The distill-bert-for-seq2seq-asr from hfutami

distill-bert-for-seq2seq-asr's Introduction

Distilling the Knowledge of BERT for Sequence-to-Sequence ASR

Requirements

Python 3.7.4
Pytorch 1.3.0
subword-nmt https://github.com/rsennrich/subword-nmt
transformers https://github.com/huggingface/transformers

Data preparation

We used two corpus: the Corpus of Spontaneous Japanese (CSJ) and the Balanced Corpus of Contemporary Written Japanese (BCCWJ). CSJ is for training of ASR and BERT, and BCCWJ is for training of BERT.

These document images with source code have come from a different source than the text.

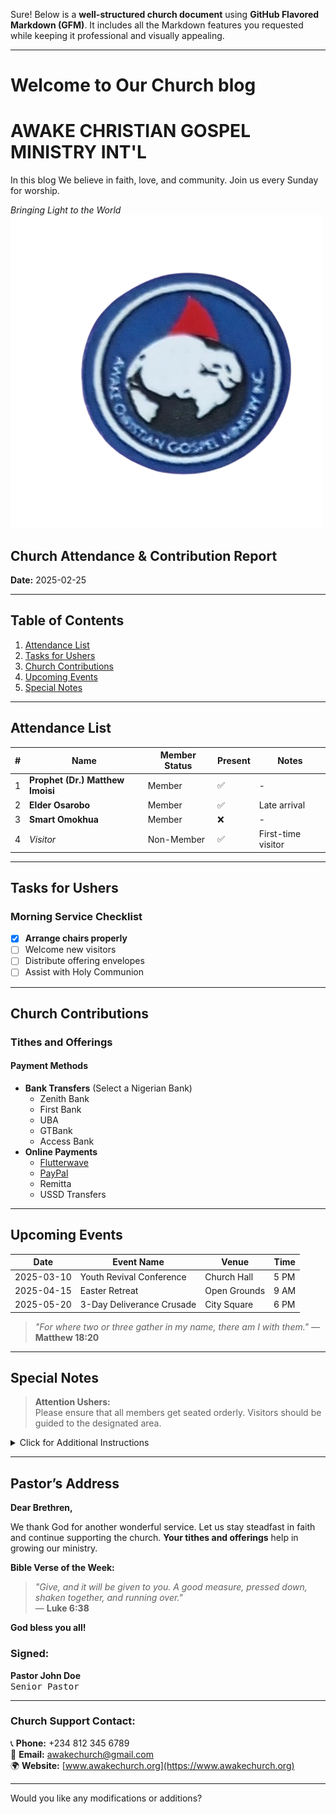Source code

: Sure! Below is a **well-structured church document** using **GitHub Flavored Markdown (GFM)**. It includes all the Markdown features you requested while keeping it professional and visually appealing.  

---
# Welcome to Our Church blog

# **AWAKE CHRISTIAN GOSPEL MINISTRY INT'L**  

In this blog We believe in faith, love, and community. Join us every Sunday for worship.

*Bringing Light to the World*  
![Church Logo](/reg.jpg)

## **Church Attendance & Contribution Report**  
**Date:** 2025-02-25  

---

## **Table of Contents**  
1. [Attendance List](#attendance-list)  
2. [Tasks for Ushers](#tasks-for-ushers)  
3. [Church Contributions](#church-contributions)  
4. [Upcoming Events](#upcoming-events)  
5. [Special Notes](#special-notes)  

---

## **Attendance List**  

| #  | Name                | Member Status | Present | Notes  |
|----|--------------------|--------------|---------|--------|
| 1  | **Prophet (Dr.) Matthew Imoisi** | Member | ✅ | - |
| 2  | **Elder Osarobo** | Member | ✅ | Late arrival |
| 3  | **Smart Omokhua** | Member | ❌ | - |
| 4  | *Visitor* | Non-Member | ✅ | First-time visitor |

---

## **Tasks for Ushers**  
### **Morning Service Checklist**  
- [x] **Arrange chairs properly**  
- [ ] Welcome new visitors  
- [ ] Distribute offering envelopes  
- [ ] Assist with Holy Communion  

---

## **Church Contributions**  
### **Tithes and Offerings**  

#### **Payment Methods**  
- **Bank Transfers** (Select a Nigerian Bank)  
  - Zenith Bank  
  - First Bank  
  - UBA  
  - GTBank  
  - Access Bank  
- **Online Payments**  
  - [Flutterwave](https://www.flutterwave.com)  
  - [PayPal](https://www.paypal.com)  
  - Remitta  
  - USSD Transfers  

---

## **Upcoming Events**  
| Date        | Event Name                   | Venue          | Time  |
|------------|-----------------------------|---------------|------|
| 2025-03-10 | Youth Revival Conference     | Church Hall   | 5 PM |
| 2025-04-15 | Easter Retreat               | Open Grounds  | 9 AM |
| 2025-05-20 | 3-Day Deliverance Crusade    | City Square   | 6 PM |

> *"For where two or three gather in my name, there am I with them."* — **Matthew 18:20**

---

## **Special Notes**  
> **Attention Ushers:**  
> Please ensure that all members get seated orderly. Visitors should be guided to the designated area.

<details>
  <summary>Click for Additional Instructions</summary>
  - Maintain security at church entrance.  
  - Prepare the altar before service.  
  - Ensure microphones are functional.  
</details>

---

## **Pastor’s Address**  
**Dear Brethren,**  

We thank God for another wonderful service. Let us stay steadfast in faith and continue supporting the church. **Your tithes and offerings** help in growing our ministry.

**Bible Verse of the Week:**  
> _"Give, and it will be given to you. A good measure, pressed down, shaken together, and running over."_  
> — **Luke 6:38**  

**God bless you all!**  

### **Signed:**  
**Pastor John Doe**  
<kbd>Senior Pastor</kbd>  

---

### **Church Support Contact:**  
📞 **Phone:** +234 812 345 6789  
📩 **Email:** awakechurch@gmail.com  
🌍 **Website:** [www.awakechurch.org](https://www.awakechurch.org)  

---

Would you like any modifications or additions?
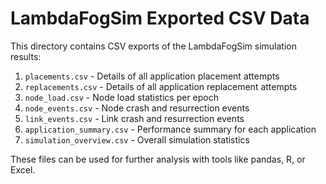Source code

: # LambdaFogSim Exported CSV Data

This directory contains CSV exports of the LambdaFogSim simulation results:

1. `placements.csv` - Details of all application placement attempts
2. `replacements.csv` - Details of all application replacement attempts
3. `node_load.csv` - Node load statistics per epoch
4. `node_events.csv` - Node crash and resurrection events
5. `link_events.csv` - Link crash and resurrection events
6. `application_summary.csv` - Performance summary for each application
7. `simulation_overview.csv` - Overall simulation statistics

These files can be used for further analysis with tools like pandas, R, or Excel.
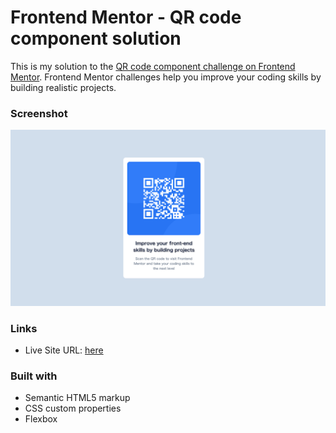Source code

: # Frontend Mentor - QR code component solution

This is my solution to the [QR code component challenge on Frontend Mentor](https://www.frontendmentor.io/challenges/qr-code-component-iux_sIO_H). Frontend Mentor challenges help you improve your coding skills by building realistic projects.

### Screenshot

![](./design/QRCodeCard.png)

### Links

- Live Site URL: [here](https://hiro502.github.io/fm-qr-code-component/)

### Built with

- Semantic HTML5 markup
- CSS custom properties
- Flexbox
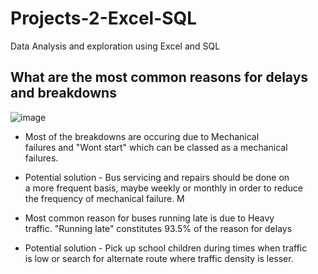 # Projects-2-Excel-SQL
Data Analysis and exploration using Excel and SQL

## What are the most common reasons for delays and breakdowns
![image](https://github.com/user-attachments/assets/0278cc79-5738-4ea8-8c5a-d74cda73f5f3)

-	Most of the breakdowns are occuring due to Mechanical						
failures and "Wont start" which can be classed as a mechanical						
failures.						
						
- Potential solution - Bus servicing and repairs should be done on 						
a more frequent basis, maybe weekly or monthly in order to reduce						
the frequency of mechanical failure. M

- Most common reason for buses running late is due to Heavy						
traffic.  "Running late" constitutes 93.5% of the reason for delays 						
						
- Potential solution - Pick up school children during times when traffic 						
is low or search for alternate route where traffic density is lesser.						





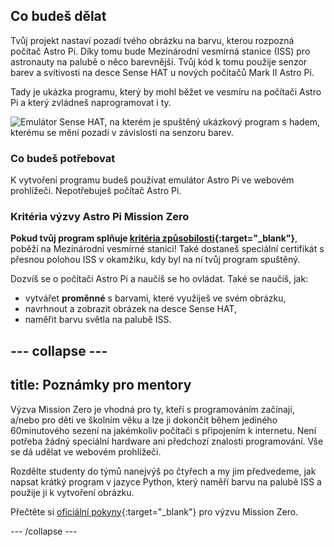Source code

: ## Co budeš dělat

Tvůj projekt nastaví pozadí tvého obrázku na barvu, kterou rozpozná počítač Astro Pi. Díky tomu bude Mezinárodní vesmírná stanice (ISS) pro astronauty na palubě o něco barevnější. Tvůj kód k tomu použije senzor barev a svítivosti na desce Sense HAT u nových počítačů Mark II Astro Pi.

Tady je ukázka programu, který by mohl běžet ve vesmíru na počítači Astro Pi a který zvládneš naprogramovat i ty.

![Emulátor Sense HAT, na kterém je spuštěný ukázkový program s hadem, kterému se mění pozadí v závislosti na senzoru barev.](images/finished.gif)

### Co budeš potřebovat

K vytvoření programu budeš používat emulátor Astro Pi ve webovém prohlížeči. Nepotřebuješ počítač Astro Pi.

### Kritéria výzvy Astro Pi Mission Zero

**Pokud tvůj program splňuje [kritéria způsobilosti](https://astro-pi.org/cs/mission-zero/eligibility){:target="_blank"}**, poběží na Mezinárodní vesmírné stanici! Také dostaneš speciální certifikát s přesnou polohou ISS v okamžiku, kdy byl na ní tvůj program spuštěný.

Dozvíš se o počítači Astro Pi a naučíš se ho ovládat. Také se naučíš, jak:
+ vytvářet **proměnné** s barvami, které využiješ ve svém obrázku,
+ navrhnout a zobrazit obrázek na desce Sense HAT,
+ naměřit barvu světla na palubě ISS.

--- collapse ---
---
title: Poznámky pro mentory
---

Výzva Mission Zero je vhodná pro ty, kteří s programováním začínají, a/nebo pro děti ve školním věku a lze ji dokončit během jediného 60minutového sezení na jakémkoliv počítači s připojením k internetu. Není potřeba žádný speciální hardware ani předchozí znalosti programování. Vše se dá udělat ve webovém prohlížeči.

Rozdělte studenty do týmů nanejvýš po čtyřech a my jim předvedeme, jak napsat krátký program v jazyce Python, který naměří barvu na palubě ISS a použije ji k vytvoření obrázku.

Přečtěte si [oficiální pokyny](https://astro-pi.org/cs/mission-zero/guidelines){:target="_blank"} pro výzvu Mission Zero.

--- /collapse ---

Prepare CSJ-APS and CSJ-SPS data in the same format as ./data/csj/csj.example. They should be put as ./data/csj/csj.aps and ./data/csj/csj.sps.
Prepare BCCWJ-LB and BCCWJ-PB data in the same format as ./data/bccwj/bccwj.example. They should be put as ./data/csj/bccwj.lb and ./data/csj/bccwj.pb.
run ./prep-bccwj.sh (cd: ./prep)
run ./prep-csj.sh (cd: ./prep)

Pre-train BERT

We trained BERT on BCCWJ-LB and BCCWJ-PB first, then on the transcriptions of CSJ-APS and CSJ-SPS. We used TITAN X (12GB) 3 GPUs for pre-training (about 4 days).

(cd: ./bert)
python train.py -conf bert-bccwj.config
python train.py -conf bert-csj.config

Soft label preparation

(cd: ./bert)
python prep_soft_labels.py -conf bert-csj.config -model checkpoints/bert.csj.network.epoch50 -ctx utt
python prep_soft_labels.py -conf bert-csj.config -model checkpoints/bert.csj.network.epoch50 -ctx full

Train seq2seq ASR

baseline seq2seq ASR

(cd: ./asr)
python train.py -conf base.config

seq2seq ASR with soft labels from BERT (utterance-level)

(cd: ./asr)
python train.py -conf bert-utt.config

seq2seq ASR with soft labels from BERT (full-length)

(cd: ./asr)
python train.py -conf bert-full.config

Test ASR

Prepare test data in the same format as ./data/csj/csj.eval1.example and be put as ./data/csj/csj.eval1

(cd: ./asr)
python test.py -conf {base.config or bert-utt.config or bert-full.config} \
-model checkpoints/{base, distill.bert.utt, distill.bert.full}.network.epoch{}